The vote is an “indictment” of Chicago Public Schools administrators, Lewis said. Educators “who actually work in our schools,” not billionaire-backed anti-union lobbyists, are the ones who can improve schools “in partnership” with CPS, she said.
“We are calling on CPS to negotiate with the union in good faith,” Lewis said.
Thirty CTU leaders, all educators working in the schools, painstakingly counted ballots as 12 clergy organized by the interfaith workers’ rights group Arise Chicago took shifts to monitor the count, in an effort to deter anti-union forces from challenging the integrity of the vote. Anti-union elements attacked the ballot regardless.
Vaulting the High Bar
The teachers union had a high bar to reach. Illinois legislators, pushed by Mayor Emanuel and Democratic Speaker of the House Michael Madigan, passed a law last June that imposed the unprecedented requirement that strike authorization requires 75 percent of all CTU members to vote "yes." (The previous standard was 50 percent plus one of those who vote.) Under the Illinois law, members who did not vote would count as “no” votes.
Leaders of the anti-union, billionaire-funded, and misnamed Stand for Children organization propelled the legislation. They lined up support from powerful politicians and lobbyists and pressured the state’s NEA and AFT teachers unions into going along with it. President Lewis signed on, but quickly said language was added into the bill she never agreed to.
Stand for Children and other anti-union forces gloated that there would never again be a teachers’ strike in Chicago as the 75 percent threshold would be impossible for the union to reach.
CTU proved them wrong.
The vote demonstrated the reach of the union’s seven-month contract campaign, an achievement made possible with the election of the Caucus of Rank and File Educators slate in June 2010.
Prior to CORE’s victory, the CTU was run as a top-down union with little member involvement. The new leadership took on the task of forming contract action committees to educate and involve the members, and to develop new rank-and-file leaders, in 615 schools. The union organized three conferences to strategize and implement the contract campaign.
The union put members in motion, with 6,000 attending a rally and march in downtown Chicago four weeks ago. The teachers joined up with the community-labor alliance Stand Up Chicago, which was demonstrating at the Chicago’s Mercantile Exchange shareholder meeting.
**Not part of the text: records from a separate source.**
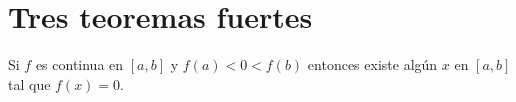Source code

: \chapter{Tres teoremas fuertes}

\begin{tcolorbox}[colframe = white]
    \begin{teo}
	Si $f$ es continua en $[a,b]$ y $f(a)<0<f(b)$ entonces existe algún $x$ en $[a,b]$ tal que $f(x)=0$.
    \end{teo}
\end{tcolorbox}

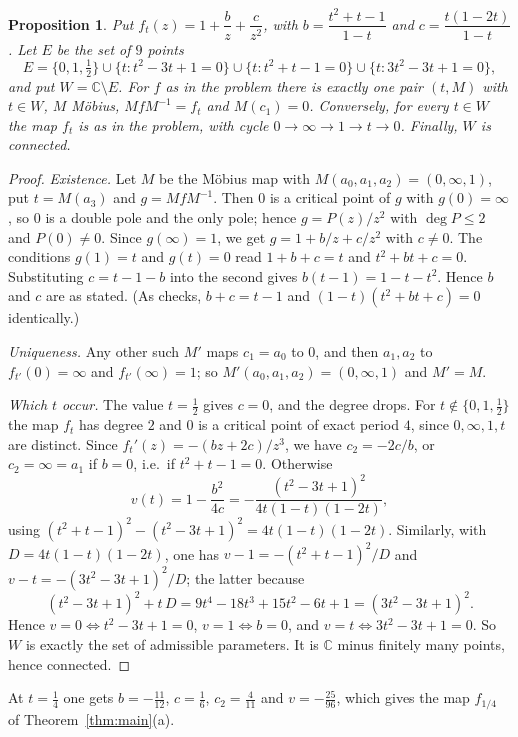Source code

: \documentclass[11pt]{article}
\newtheorem{proposition}{Proposition}[section]
\theoremstyle{definition}
\begin{document}
\begin{proposition}\label{prop:normal}
Put $f_t(z)=1+\dfrac bz+\dfrac c{z^2}$, with $b=\dfrac{t^2+t-1}{1-t}$ and $c=\dfrac{t(1-2t)}{1-t}$. Let $E$ be the set of $9$ points
\[E=\{0,1,\tfrac12\}\cup\{t:t^2-3t+1=0\}\cup\{t:t^2+t-1=0\}\cup\{t:3t^2-3t+1=0\},\]
and put $W=\mathbb C\setminus E$. For $f$ as in the problem there is exactly one pair $(t,M)$ with $t\in W$, $M$ M\"obius, $MfM^{-1}=f_t$ and $M(c_1)=0$. Conversely, for every $t\in W$ the map $f_t$ is as in the problem, with cycle $0\to\infty\to1\to t\to0$. Finally, $W$ is connected.
\end{proposition}

\begin{proof}
\emph{Existence.} Let $M$ be the M\"obius map with $M(a_0,a_1,a_2)=(0,\infty,1)$, put $t=M(a_3)$ and $g=MfM^{-1}$. Then $0$ is a critical point of $g$ with $g(0)=\infty$, so $0$ is a double pole and the only pole; hence $g=P(z)/z^2$ with $\deg P\le2$ and $P(0)\ne0$. Since $g(\infty)=1$, we get $g=1+b/z+c/z^2$ with $c\ne0$. The conditions $g(1)=t$ and $g(t)=0$ read $1+b+c=t$ and $t^2+bt+c=0$. Substituting $c=t-1-b$ into the second gives $b(t-1)=1-t-t^2$. Hence $b$ and $c$ are as stated. (As checks, $b+c=t-1$ and $(1-t)(t^2+bt+c)=0$ identically.)

\emph{Uniqueness.} Any other such $M'$ maps $c_1=a_0$ to $0$, and then $a_1,a_2$ to $f_{t'}(0)=\infty$ and $f_{t'}(\infty)=1$; so $M'(a_0,a_1,a_2)=(0,\infty,1)$ and $M'=M$.

\emph{Which $t$ occur.} The value $t=\tfrac12$ gives $c=0$, and the degree drops. For $t\notin\{0,1,\tfrac12\}$ the map $f_t$ has degree $2$ and $0$ is a critical point of exact period $4$, since $0,\infty,1,t$ are distinct. Since $f_t'(z)=-(bz+2c)/z^3$, we have $c_2=-2c/b$, or $c_2=\infty=a_1$ if $b=0$, i.e.\ if $t^2+t-1=0$. Otherwise
\[v(t)=1-\frac{b^2}{4c}=-\frac{(t^2-3t+1)^2}{4t(1-t)(1-2t)},\]
using $(t^2+t-1)^2-(t^2-3t+1)^2=4t(1-t)(1-2t)$. Similarly, with $D=4t(1-t)(1-2t)$, one has $v-1=-(t^2+t-1)^2/D$ and $v-t=-(3t^2-3t+1)^2/D$; the latter because
\[(t^2-3t+1)^2+t\,D=9t^4-18t^3+15t^2-6t+1=(3t^2-3t+1)^2.\]
Hence $v=0\iff t^2-3t+1=0$, $v=1\iff b=0$, and $v=t\iff 3t^2-3t+1=0$. So $W$ is exactly the set of admissible parameters. It is $\mathbb C$ minus finitely many points, hence connected.
\end{proof}

At $t=\tfrac14$ one gets $b=-\tfrac{11}{12}$, $c=\tfrac16$, $c_2=\tfrac4{11}$ and $v=-\tfrac{25}{96}$, which gives the map $f_{1/4}$ of Theorem~\ref{thm:main}(a).
\end{document}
Unions have been protesting the Merc for months because the trading group sucks up $77 million a year in handouts from the state while Illinois chops budgets for human services.
The exhilaration of the members was palatable: They roared as they marched. One activist told me during the march, “I’ve been a teacher and CTU member for 10 years and this is the proudest I’ve ever felt of my union.”
Following the dictates of the new state law, a three-person fact-finding committee will issue a non-binding report by mid-July, but only on compensation issues. The committee is composed of one representative of the union, one from CPS, and an independent reviewer.
The strike authorization vote gives the union’s House of Delegates—the CTU’s 800-member governing body—the authority to call a strike. CTU’s contract expires June 30, but a strike would not start before the first day of classes for most schools, September 4.
The labor working group of Occupy Chicago has invited labor and community activists to a June 26 meeting to plan a teacher solidarity summer outreach campaign.
Steven Ashby is a labor educator at the University of Illinois, has assisted the union’s contract campaign planning, and observed the four-day ballot count.